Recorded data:
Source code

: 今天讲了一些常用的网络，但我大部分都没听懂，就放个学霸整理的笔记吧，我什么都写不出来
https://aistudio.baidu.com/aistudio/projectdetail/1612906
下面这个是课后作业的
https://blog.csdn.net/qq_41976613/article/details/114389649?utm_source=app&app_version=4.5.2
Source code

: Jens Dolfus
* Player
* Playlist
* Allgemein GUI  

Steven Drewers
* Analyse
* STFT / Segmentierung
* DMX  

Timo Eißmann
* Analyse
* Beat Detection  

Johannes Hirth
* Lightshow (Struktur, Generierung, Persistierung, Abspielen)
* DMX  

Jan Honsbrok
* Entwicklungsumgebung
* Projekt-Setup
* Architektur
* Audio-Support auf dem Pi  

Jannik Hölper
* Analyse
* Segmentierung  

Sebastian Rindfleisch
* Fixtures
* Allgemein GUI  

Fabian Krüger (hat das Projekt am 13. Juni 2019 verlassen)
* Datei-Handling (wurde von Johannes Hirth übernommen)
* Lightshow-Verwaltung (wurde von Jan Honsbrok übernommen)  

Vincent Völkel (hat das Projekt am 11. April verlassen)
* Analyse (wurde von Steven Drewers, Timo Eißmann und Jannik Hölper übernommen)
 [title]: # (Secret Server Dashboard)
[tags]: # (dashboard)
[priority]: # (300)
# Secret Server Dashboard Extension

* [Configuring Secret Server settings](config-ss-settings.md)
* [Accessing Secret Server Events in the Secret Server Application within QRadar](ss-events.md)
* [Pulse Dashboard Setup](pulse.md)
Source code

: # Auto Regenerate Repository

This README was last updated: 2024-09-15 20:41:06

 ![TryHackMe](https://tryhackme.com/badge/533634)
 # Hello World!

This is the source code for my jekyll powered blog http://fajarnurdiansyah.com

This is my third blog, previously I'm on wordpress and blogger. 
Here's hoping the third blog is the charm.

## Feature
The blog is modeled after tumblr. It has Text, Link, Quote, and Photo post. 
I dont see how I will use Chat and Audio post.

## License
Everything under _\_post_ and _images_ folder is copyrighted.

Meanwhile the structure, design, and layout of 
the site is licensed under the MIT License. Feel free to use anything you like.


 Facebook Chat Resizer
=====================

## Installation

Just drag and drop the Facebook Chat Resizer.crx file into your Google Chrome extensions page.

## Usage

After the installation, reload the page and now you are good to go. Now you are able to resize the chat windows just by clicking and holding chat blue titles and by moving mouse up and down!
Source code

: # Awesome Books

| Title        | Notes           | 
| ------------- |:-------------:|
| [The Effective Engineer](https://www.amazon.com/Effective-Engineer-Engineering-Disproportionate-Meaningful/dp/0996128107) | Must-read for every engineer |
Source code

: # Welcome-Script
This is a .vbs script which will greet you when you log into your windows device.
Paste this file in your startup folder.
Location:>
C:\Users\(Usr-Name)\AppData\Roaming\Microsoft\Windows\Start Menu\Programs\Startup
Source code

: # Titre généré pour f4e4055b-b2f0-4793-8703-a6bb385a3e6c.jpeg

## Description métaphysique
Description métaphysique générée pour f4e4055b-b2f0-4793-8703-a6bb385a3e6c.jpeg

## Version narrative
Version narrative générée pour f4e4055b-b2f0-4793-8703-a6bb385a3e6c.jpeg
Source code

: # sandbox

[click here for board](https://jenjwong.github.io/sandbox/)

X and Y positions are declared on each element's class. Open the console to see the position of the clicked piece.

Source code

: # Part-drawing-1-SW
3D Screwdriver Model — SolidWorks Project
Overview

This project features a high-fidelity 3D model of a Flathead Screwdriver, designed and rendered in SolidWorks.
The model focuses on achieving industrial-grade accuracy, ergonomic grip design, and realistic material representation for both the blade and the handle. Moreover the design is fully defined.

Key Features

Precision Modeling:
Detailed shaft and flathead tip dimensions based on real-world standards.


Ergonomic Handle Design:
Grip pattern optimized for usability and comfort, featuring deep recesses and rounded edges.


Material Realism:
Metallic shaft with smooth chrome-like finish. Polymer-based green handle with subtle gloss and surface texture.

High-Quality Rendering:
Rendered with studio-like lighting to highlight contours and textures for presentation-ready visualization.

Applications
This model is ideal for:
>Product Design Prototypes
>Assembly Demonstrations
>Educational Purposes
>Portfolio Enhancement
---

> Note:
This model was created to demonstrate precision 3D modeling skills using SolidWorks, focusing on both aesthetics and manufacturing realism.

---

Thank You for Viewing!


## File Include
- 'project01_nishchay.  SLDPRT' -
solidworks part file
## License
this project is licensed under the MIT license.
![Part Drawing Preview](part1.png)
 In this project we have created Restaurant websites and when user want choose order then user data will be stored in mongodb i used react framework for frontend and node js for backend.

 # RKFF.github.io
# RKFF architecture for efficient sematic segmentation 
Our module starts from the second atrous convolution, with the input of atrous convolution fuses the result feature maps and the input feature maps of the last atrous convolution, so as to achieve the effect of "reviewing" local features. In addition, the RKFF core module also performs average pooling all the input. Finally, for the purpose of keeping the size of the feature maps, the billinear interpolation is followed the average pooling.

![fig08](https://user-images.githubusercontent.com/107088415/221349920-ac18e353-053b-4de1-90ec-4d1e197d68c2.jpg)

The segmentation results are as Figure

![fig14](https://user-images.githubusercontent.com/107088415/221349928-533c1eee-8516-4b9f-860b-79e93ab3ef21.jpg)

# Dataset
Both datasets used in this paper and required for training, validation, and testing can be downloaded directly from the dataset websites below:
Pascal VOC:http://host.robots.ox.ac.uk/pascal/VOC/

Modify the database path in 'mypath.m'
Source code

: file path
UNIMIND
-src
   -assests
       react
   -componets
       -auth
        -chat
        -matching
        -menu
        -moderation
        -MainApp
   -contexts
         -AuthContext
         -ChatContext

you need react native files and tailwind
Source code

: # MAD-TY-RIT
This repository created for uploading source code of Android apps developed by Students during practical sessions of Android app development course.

[Directions]
Would you set down, word for word, the lines from the opening of the entries above through the line with "Fabian Krüger (hat", both included, and no others?

[Reply to the task]
Source code

: 今天讲了一些常用的网络，但我大部分都没听懂，就放个学霸整理的笔记吧，我什么都写不出来
https://aistudio.baidu.com/aistudio/projectdetail/1612906
下面这个是课后作业的
https://blog.csdn.net/qq_41976613/article/details/114389649?utm_source=app&app_version=4.5.2
Source code

: Jens Dolfus
* Player
* Playlist
* Allgemein GUI  

Steven Drewers
* Analyse
* STFT / Segmentierung
* DMX  

Timo Eißmann
* Analyse
* Beat Detection  

Johannes Hirth
* Lightshow (Struktur, Generierung, Persistierung, Abspielen)
* DMX  

Jan Honsbrok
* Entwicklungsumgebung
* Projekt-Setup
* Architektur
* Audio-Support auf dem Pi  

Jannik Hölper
* Analyse
* Segmentierung  

Sebastian Rindfleisch
* Fixtures
* Allgemein GUI  

Fabian Krüger (hat das Projekt am 13. Juni 2019 verlassen)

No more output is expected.